## The task
Scan the material for "also". Copy every line it appears in.

## Recorded data
== == ==

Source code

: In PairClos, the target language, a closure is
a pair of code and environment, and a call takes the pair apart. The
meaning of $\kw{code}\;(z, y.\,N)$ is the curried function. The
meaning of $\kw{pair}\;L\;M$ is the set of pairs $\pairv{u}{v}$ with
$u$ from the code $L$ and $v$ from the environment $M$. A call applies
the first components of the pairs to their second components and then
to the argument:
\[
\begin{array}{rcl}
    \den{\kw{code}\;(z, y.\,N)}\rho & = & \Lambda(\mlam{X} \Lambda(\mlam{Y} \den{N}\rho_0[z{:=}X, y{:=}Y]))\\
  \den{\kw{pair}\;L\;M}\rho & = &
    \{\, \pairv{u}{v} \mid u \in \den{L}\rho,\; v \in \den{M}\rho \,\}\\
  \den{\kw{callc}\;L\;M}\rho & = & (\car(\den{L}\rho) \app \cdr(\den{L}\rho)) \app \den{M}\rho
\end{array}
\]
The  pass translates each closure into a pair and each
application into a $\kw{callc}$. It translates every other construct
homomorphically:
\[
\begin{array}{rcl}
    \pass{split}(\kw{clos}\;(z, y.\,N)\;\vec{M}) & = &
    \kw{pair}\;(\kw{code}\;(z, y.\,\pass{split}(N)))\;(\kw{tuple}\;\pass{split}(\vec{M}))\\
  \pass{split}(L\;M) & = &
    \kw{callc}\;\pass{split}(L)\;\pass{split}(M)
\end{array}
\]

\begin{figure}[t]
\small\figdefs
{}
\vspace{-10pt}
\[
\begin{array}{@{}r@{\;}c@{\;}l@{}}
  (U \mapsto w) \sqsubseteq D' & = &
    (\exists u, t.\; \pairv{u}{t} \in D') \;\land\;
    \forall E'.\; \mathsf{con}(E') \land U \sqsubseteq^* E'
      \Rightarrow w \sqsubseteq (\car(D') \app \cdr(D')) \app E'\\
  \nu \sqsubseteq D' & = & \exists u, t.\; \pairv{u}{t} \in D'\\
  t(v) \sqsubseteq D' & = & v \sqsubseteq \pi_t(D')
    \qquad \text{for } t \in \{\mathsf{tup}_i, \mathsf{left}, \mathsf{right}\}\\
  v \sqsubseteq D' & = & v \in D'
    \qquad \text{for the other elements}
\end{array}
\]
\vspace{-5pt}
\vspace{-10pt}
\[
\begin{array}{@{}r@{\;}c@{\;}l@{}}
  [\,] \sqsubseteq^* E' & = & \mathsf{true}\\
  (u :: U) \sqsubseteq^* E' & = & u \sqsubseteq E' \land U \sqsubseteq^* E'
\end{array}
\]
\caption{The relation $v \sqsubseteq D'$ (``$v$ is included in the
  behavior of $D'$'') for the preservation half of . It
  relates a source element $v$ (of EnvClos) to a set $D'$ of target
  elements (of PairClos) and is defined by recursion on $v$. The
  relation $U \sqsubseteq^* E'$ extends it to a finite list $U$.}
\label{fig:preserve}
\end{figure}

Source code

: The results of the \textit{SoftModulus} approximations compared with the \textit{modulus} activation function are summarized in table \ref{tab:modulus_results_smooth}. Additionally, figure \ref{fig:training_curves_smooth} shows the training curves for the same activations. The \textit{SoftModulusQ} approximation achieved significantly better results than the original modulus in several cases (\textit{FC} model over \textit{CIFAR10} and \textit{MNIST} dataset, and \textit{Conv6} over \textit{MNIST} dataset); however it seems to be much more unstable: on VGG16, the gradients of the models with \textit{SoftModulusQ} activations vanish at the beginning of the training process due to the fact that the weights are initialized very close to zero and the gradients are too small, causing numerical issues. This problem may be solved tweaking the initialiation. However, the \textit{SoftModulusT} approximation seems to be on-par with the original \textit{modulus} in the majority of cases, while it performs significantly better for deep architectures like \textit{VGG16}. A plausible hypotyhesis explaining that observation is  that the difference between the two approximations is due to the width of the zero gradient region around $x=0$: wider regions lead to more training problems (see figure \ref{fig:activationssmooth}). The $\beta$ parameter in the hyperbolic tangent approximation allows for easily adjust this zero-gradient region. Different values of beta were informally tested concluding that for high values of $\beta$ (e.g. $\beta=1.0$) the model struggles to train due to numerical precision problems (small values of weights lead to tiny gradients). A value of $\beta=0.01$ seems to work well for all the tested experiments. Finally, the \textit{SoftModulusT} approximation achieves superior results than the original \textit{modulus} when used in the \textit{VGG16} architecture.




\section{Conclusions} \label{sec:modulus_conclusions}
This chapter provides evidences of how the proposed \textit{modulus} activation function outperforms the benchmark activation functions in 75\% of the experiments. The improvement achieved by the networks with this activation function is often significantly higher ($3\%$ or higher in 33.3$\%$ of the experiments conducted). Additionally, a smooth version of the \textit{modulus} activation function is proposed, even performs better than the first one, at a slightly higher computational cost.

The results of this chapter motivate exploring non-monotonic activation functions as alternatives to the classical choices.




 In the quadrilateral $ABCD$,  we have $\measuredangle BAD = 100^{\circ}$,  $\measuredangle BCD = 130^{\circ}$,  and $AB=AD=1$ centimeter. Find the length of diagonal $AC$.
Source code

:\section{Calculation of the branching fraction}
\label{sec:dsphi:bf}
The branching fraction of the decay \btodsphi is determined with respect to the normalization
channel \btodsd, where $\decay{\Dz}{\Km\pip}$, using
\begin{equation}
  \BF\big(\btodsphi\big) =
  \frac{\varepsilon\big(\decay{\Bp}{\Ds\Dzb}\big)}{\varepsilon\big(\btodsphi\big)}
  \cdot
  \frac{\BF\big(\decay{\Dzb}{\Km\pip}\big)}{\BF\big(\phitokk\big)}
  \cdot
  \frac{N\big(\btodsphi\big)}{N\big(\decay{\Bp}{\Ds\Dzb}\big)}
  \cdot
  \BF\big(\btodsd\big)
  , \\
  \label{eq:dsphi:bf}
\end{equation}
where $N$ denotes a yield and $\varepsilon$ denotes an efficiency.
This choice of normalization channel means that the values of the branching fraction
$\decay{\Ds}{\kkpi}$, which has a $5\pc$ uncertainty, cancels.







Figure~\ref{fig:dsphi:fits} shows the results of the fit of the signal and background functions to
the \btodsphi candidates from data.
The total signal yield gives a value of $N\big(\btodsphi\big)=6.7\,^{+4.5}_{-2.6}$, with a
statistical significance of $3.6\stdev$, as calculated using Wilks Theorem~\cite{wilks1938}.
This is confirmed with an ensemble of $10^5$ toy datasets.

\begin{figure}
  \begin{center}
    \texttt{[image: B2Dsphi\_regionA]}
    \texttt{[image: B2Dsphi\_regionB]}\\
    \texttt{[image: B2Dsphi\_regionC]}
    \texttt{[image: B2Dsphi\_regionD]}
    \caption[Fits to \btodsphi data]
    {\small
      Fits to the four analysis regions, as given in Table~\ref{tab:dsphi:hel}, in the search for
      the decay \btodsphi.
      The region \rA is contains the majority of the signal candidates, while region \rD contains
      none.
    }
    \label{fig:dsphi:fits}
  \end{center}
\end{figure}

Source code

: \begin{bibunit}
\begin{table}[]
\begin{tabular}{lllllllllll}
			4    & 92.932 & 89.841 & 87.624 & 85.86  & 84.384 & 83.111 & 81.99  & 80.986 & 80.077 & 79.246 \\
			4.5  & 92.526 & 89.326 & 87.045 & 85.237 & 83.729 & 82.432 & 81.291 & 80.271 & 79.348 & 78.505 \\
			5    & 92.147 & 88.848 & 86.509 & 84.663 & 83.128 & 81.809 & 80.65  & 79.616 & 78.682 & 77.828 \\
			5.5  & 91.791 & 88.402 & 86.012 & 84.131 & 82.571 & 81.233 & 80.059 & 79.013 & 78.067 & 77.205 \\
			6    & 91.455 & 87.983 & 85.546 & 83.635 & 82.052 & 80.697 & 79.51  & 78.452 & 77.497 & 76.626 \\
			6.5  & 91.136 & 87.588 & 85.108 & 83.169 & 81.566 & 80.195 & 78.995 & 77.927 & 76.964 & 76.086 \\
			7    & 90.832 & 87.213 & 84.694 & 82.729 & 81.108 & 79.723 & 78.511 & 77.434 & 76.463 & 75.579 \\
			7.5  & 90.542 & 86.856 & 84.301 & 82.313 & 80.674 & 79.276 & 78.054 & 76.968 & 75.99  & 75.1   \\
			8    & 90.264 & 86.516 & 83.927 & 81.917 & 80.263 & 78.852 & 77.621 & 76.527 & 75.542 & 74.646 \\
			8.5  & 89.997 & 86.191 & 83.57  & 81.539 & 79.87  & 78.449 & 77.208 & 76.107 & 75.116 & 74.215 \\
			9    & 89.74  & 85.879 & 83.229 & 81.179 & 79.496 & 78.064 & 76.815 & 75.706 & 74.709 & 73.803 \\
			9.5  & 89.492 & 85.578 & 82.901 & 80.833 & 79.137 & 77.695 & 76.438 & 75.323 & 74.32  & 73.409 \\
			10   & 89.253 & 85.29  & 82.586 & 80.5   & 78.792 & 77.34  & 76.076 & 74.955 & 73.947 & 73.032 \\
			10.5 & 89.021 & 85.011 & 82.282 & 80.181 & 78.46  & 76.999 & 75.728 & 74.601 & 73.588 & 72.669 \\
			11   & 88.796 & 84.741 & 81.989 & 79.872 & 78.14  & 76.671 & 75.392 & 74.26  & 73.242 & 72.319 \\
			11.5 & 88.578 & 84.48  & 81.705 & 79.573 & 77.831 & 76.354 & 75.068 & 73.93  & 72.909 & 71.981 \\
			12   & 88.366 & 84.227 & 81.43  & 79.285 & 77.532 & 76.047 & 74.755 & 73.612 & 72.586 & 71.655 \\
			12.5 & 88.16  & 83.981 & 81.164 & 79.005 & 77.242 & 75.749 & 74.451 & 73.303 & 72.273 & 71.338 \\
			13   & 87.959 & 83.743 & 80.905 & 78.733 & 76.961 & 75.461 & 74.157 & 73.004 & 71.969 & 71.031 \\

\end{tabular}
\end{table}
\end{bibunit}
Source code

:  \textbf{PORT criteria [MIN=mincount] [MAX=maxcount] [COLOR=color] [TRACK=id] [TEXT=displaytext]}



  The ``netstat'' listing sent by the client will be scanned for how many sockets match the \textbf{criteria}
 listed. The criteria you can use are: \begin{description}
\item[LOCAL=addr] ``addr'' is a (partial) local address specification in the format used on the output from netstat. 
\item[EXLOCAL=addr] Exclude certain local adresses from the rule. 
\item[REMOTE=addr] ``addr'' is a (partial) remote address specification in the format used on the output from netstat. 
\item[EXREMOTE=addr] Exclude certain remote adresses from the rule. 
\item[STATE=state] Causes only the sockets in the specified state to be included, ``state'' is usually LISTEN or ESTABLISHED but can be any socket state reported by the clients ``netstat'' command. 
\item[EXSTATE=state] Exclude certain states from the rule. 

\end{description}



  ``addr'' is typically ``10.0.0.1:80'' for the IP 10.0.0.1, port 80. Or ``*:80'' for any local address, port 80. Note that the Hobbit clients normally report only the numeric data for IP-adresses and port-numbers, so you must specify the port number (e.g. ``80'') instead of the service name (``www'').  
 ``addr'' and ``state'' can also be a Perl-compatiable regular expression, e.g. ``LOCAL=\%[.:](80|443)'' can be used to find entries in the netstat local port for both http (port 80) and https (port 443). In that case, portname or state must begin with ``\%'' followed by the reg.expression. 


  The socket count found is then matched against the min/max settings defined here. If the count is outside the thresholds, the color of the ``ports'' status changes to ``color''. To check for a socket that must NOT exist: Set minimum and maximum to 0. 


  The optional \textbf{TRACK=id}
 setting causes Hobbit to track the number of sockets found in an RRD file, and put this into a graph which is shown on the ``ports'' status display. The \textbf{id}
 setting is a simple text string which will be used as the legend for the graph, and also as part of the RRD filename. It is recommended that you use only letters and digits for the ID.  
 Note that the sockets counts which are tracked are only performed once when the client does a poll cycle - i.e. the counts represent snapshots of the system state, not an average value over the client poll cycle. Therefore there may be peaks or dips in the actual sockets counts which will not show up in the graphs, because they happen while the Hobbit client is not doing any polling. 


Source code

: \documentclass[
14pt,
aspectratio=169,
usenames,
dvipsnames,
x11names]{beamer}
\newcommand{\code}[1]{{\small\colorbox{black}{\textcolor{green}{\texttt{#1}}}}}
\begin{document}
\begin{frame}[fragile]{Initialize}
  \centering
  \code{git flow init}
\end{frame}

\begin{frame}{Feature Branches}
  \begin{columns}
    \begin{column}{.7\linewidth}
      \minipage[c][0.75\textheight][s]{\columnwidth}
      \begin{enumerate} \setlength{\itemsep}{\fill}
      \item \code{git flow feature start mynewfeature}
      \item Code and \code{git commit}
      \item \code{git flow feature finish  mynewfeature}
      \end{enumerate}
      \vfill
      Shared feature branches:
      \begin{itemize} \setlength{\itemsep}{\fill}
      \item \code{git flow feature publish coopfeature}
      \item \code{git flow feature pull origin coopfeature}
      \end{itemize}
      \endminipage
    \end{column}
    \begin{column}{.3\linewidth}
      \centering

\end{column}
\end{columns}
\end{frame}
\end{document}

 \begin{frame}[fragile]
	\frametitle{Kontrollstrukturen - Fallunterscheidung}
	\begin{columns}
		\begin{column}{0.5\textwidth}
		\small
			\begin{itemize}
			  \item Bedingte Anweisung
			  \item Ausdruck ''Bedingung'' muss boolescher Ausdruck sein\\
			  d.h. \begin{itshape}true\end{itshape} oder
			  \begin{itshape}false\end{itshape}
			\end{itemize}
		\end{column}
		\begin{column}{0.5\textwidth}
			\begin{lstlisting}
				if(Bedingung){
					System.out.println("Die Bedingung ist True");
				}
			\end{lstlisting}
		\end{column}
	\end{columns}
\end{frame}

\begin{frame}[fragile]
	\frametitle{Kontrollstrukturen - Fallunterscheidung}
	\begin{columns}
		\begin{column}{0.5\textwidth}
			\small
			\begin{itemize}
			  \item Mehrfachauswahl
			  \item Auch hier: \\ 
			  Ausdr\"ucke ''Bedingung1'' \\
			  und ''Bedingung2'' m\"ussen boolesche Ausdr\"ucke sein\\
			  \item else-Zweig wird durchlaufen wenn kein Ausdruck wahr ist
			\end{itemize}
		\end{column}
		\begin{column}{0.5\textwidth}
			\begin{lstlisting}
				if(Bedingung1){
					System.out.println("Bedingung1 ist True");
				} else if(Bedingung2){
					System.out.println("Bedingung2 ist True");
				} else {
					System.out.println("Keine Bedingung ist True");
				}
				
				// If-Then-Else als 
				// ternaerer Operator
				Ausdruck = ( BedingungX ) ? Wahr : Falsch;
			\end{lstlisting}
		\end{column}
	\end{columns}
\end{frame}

== == ==

## Response box
 ``addr'' and ``state'' can also be a Perl-compatiable regular expression, e.g. ``LOCAL=\%[.:](80|443)'' can be used to find entries in the netstat local port for both http (port 80) and https (port 443). In that case, portname or state must begin with ``\%'' followed by the reg.expression. 
 setting is a simple text string which will be used as the legend for the graph, and also as part of the RRD filename. It is recommended that you use only letters and digits for the ID.  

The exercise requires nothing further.